One example is a report of the German Science and Politics Foundation SWF, published this week. It gives an overview of what the Turkish state’s approach has been over the last ten, fifteen years. It also reflects briefly on the city wars that were fought in Diyarbakır, Cizre, Şırnak and other Kurdish cities and towns after the ‘peace process’ collapsed in 2015. The SWF writes: “Empowering the idea that the Kurdish question is mainly a security one, these clashes weakened the argument that it necessitates a political solution.” It continues: “The defeat of the PKK in these city wars and in the ensuing clashes in the countryside were taken as a confirmation of the effectiveness of military means and discredited even more the idea that the Kurdish issue requires a non-military solution.”
Frankly, I found this quite astonishing to read. To whom did the city wars weaken the argument that the Kurdish issue requires a non-military solution? To those who don’t fully understand what the city wars were all about, I think. That’s important to reflect on, because it can be directly connected to the new Turkish operations.
The city wars didn’t weaken the argument that the Kurdish issue necessitates a political solution at all – they strengthened it. The wars started because municipalities run by elected Kurdish officials declared themselves autonomous. Autonomy is the ultimate goal of the Kurdish movement, rooted in the internationally acknowledged right to self-determination. If the state ends the negotiation process and refuses to grant autonomy, the people will have to take it. PKK-affiliated youth were tasked with protecting the autonomy, just as the PKK, in some form or another, would have been made responsible for security in North-Kurdistan if the peace process would have been successful. That sounds incredible now, but it isn’t. The Turkish army is an occupation force in Kurdistan and a peace deal can only include the withdrawal of it.
Alive and kicking
The PKK wasn’t ‘beaten’ in the city wars, as the piece I linked to states. The battle was lost militarily, but the PKK is obviously alive and kicking, waging quite a resistance against the Turkish army as I write this column. But for the sake of argument, let’s assume that Turkey get what it wants to achieve with its continuing military operations and defeats the PKK militarily. Would that solve the problem? No, it would not. Just as the problems in Diyarbakır, Cizre, Şırnak and the other places where the city wars raged were not solved. The people have no local autonomy. They can’t even demonstrate without being attacked by Turkish security forces, they can’t educate their children in their mother tongue, they can’t be politically active without being detained, jailed and prosecuted.

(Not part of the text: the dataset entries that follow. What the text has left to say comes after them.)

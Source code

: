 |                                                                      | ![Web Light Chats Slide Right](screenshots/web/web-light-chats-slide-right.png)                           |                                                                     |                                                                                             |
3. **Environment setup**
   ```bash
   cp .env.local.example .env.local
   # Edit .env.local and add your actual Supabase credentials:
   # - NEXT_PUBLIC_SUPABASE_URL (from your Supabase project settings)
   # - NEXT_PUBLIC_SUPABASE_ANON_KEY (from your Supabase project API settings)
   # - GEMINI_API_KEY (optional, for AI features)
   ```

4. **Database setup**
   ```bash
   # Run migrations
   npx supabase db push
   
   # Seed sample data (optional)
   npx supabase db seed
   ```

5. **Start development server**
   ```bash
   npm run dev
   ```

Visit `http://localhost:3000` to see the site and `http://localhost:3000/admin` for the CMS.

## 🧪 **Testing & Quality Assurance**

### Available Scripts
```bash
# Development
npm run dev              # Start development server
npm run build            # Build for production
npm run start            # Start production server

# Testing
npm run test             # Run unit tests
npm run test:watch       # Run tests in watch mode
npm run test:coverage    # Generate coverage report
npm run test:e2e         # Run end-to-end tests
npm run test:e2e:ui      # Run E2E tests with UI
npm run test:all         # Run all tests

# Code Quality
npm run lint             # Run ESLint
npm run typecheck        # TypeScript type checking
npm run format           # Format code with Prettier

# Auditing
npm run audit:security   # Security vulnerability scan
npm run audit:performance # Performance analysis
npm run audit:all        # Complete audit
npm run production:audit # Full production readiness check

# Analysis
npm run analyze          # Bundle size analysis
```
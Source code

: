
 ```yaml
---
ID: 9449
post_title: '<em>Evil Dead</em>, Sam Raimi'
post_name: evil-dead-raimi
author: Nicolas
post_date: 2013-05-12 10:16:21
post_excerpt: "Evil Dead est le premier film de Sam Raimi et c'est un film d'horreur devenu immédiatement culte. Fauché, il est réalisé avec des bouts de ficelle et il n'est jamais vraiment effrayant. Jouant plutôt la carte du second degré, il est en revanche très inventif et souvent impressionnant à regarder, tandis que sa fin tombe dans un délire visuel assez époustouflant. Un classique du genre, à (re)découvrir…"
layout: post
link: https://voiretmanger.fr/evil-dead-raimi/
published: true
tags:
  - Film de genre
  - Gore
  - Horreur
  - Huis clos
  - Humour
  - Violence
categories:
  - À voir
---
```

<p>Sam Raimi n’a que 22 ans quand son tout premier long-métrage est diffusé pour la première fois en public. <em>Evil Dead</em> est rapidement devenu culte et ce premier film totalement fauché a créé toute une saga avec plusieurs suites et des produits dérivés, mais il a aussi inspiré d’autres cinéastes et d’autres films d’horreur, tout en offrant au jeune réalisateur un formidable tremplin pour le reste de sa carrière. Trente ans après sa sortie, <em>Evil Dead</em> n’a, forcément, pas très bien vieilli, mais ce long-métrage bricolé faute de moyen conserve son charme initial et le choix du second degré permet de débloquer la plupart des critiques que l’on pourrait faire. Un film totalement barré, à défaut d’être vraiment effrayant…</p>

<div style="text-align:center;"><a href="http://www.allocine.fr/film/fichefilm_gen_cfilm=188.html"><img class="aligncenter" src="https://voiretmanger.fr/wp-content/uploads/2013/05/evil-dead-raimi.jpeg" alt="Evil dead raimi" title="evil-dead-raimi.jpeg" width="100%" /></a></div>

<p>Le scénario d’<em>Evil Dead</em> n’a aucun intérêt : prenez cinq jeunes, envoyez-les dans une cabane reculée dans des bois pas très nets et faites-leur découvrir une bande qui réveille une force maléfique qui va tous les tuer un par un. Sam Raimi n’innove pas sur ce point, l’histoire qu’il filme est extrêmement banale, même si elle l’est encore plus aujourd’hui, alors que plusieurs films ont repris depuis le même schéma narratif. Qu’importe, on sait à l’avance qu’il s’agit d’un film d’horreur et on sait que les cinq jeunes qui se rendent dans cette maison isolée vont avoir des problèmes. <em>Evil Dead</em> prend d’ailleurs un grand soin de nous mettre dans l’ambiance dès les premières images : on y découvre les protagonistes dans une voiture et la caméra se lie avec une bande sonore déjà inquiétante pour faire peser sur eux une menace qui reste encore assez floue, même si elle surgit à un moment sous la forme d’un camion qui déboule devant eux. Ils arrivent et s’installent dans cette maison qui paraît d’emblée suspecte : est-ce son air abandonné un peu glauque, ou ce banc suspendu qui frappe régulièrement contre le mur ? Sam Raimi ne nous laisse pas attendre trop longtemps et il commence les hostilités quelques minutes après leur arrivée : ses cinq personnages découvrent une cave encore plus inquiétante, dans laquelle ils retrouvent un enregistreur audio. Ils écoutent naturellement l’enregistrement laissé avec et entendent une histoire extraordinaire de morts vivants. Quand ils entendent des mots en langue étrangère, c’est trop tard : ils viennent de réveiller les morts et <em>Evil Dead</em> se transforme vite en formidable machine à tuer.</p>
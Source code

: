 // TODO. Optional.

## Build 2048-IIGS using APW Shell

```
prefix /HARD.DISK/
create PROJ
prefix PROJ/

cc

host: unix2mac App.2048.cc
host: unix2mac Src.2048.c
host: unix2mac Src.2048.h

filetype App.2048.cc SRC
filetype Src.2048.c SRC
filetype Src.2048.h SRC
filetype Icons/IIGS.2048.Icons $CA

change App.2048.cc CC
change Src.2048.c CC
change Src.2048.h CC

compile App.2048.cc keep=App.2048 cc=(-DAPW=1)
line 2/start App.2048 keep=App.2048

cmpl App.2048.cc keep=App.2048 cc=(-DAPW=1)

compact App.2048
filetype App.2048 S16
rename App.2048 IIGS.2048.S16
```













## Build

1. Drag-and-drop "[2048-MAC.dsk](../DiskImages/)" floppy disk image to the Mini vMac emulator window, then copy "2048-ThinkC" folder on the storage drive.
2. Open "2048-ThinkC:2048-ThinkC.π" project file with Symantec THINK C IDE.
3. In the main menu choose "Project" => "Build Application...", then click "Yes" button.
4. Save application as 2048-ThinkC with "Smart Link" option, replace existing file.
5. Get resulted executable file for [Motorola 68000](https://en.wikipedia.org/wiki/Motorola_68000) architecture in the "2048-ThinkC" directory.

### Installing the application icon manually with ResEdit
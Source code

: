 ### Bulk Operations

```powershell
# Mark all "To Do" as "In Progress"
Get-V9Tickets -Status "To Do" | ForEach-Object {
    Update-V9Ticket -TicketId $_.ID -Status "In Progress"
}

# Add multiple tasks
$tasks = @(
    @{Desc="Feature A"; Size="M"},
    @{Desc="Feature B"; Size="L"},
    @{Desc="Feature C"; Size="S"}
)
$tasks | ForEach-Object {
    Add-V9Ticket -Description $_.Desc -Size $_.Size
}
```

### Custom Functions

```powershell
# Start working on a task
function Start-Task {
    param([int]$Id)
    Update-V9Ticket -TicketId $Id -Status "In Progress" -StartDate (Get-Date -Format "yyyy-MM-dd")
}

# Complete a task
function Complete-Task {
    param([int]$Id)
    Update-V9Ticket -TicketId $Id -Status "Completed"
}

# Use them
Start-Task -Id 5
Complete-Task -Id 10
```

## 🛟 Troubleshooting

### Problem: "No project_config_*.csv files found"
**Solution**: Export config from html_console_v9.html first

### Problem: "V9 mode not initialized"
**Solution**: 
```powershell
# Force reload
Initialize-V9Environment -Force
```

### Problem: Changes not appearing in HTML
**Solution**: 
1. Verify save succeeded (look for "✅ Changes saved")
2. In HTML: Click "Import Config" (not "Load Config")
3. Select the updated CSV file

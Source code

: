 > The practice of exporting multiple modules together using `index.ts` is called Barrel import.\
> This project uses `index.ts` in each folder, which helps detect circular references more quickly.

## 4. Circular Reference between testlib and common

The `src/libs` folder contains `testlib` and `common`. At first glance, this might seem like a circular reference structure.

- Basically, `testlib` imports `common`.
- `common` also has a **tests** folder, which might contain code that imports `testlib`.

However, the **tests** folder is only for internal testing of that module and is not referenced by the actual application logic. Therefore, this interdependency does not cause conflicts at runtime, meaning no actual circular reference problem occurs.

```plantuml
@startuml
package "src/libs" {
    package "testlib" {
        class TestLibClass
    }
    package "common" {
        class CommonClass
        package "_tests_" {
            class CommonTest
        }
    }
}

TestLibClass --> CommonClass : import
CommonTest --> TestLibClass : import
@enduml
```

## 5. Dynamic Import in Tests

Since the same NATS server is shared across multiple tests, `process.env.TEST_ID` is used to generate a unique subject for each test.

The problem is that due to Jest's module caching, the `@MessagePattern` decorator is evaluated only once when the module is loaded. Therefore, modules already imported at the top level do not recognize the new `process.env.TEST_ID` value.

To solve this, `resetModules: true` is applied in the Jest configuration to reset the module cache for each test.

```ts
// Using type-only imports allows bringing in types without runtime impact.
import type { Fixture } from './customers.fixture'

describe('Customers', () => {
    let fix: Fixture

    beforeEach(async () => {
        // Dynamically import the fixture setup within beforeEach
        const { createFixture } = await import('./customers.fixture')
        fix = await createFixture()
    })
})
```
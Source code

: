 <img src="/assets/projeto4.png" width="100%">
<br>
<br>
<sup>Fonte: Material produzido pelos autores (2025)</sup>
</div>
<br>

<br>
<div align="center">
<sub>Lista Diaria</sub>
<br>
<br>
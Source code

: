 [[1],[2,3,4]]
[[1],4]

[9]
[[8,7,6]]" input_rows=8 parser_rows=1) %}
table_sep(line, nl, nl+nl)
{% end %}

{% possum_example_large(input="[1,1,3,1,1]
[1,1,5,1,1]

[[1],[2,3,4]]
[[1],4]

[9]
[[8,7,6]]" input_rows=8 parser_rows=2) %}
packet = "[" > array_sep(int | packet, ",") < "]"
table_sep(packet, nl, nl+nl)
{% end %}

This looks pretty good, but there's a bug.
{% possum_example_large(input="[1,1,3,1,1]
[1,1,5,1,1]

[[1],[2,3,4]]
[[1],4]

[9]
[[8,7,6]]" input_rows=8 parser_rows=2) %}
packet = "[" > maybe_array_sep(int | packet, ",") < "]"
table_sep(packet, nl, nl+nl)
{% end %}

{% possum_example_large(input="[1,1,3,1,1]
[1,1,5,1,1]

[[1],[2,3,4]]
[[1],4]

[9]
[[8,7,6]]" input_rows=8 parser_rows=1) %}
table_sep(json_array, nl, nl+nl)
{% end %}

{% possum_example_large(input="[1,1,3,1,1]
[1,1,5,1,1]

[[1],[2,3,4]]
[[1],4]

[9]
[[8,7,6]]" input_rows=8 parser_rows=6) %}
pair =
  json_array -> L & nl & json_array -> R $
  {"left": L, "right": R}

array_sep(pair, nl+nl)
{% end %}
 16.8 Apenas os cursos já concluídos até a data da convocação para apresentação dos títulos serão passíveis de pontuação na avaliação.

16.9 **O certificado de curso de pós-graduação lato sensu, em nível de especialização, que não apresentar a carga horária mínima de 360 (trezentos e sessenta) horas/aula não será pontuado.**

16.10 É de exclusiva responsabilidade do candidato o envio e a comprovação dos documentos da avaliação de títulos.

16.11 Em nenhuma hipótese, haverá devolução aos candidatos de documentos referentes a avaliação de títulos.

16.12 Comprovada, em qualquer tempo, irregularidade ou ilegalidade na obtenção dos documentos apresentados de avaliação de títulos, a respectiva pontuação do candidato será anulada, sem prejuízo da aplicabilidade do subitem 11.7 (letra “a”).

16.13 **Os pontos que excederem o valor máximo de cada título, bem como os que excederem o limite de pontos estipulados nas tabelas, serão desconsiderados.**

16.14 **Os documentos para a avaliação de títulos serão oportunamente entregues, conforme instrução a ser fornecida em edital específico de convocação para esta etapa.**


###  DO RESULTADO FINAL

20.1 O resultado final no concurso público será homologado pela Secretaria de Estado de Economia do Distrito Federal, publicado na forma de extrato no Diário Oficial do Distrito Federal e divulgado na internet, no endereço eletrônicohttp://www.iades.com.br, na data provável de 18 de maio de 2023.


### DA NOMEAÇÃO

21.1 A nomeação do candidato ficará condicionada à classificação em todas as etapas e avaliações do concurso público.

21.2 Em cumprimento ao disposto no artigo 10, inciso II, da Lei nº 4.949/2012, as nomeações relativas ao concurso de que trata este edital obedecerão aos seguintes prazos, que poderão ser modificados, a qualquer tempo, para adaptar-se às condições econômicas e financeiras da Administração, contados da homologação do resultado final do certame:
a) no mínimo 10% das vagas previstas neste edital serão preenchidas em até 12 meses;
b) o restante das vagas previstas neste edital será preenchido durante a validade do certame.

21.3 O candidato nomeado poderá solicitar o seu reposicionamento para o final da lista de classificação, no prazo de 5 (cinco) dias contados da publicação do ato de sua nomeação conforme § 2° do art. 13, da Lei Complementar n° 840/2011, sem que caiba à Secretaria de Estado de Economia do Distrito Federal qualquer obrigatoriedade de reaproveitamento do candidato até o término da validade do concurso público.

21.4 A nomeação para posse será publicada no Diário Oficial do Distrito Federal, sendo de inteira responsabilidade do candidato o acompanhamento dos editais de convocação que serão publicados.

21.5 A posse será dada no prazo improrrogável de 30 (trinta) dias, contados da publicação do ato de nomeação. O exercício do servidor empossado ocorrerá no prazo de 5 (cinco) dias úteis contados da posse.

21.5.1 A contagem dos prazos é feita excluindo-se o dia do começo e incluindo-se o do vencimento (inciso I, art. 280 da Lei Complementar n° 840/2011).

‘Solving’ the Kurdish issue militarily, in other words, means the return to full oppression. That would include the very denial of the existence of Kurds, because you can’t give a few rights and not others. You allow people to live freely, or you don’t, there is no middle way. Or do you think that once the PKK is crushed, the Turkish state will give the Kurds all the rights they are fighting for? Of course not, because if the state was genuinely interested in that, they would set up a negotiating table and solved the problem.
Which completes the circle. There is no choice between a military or a political solution. There is either a solution, or repression. Those who see a military solution as a viable option, reveal themselves as siding with fascism.